Paper accepted in AI & Society journal
14 April 2026
Excited to share our new paper: “Not a statistical accident: framing bias as a semiotic property of image datasets,” now published in AI & Society.
This work is led by PhD researcher Simone Fabrizi, in collaboration with Symeon Papadopoulos and Yiannis Kompatsiaris from CERTH, Greece.
In this paper, we argue that image datasets are not neutral samples of reality but semiotic systems that frame concepts through recurring visual associations, making framing bias an inherent property of datasets.
Key takeaways:
- Bias is not just statistical. Bias is often attributed to sampling errors, imbalance, or annotation issues. We argue that bias is structural and interpretive: datasets function as meaning-making systems that inevitably encode perspectives.
- Meaning emerges through co-occurrence. Concepts are framed through recurring visual associations (e.g., women + kitchens, Africa + poverty) which create dataset-level narratives that models can learn and reproduce.

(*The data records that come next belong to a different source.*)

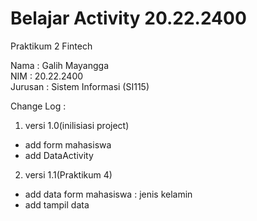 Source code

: # Belajar Activity 20.22.2400

Praktikum 2 Fintech 

Nama    : Galih Mayangga <br/>
NIM     : 20.22.2400 <br/>
Jurusan : Sistem Informasi (SI115) <br/>

Change Log :

1. versi 1.0(inilisiasi project)
- add form mahasiswa 
- add DataActivity

2. versi 1.1(Praktikum 4)
- add data form mahasiswa : jenis kelamin
- add tampil data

- Bias also appears through omission. In our analysis of Visual Genome, leisure activities are heavily represented while everyday labour is largely absent. Despite aiming to represent the “visual world”, the dataset portrays only a narrow slice of reality.
- Framing works in both directions. Individual images contribute to dataset-level narratives, while the dataset context shapes how individual images are interpreted.
Implications: Instead of asking only: "Is my dataset balanced?" we should also ask:
- What worldview does my dataset encode?
- What stories does my dataset tell?
- Which contexts dominate, and which ones are missing?
No dataset can be completely unbiased. What we need instead is better bias understanding, dataset documentation, and context-aware deployment.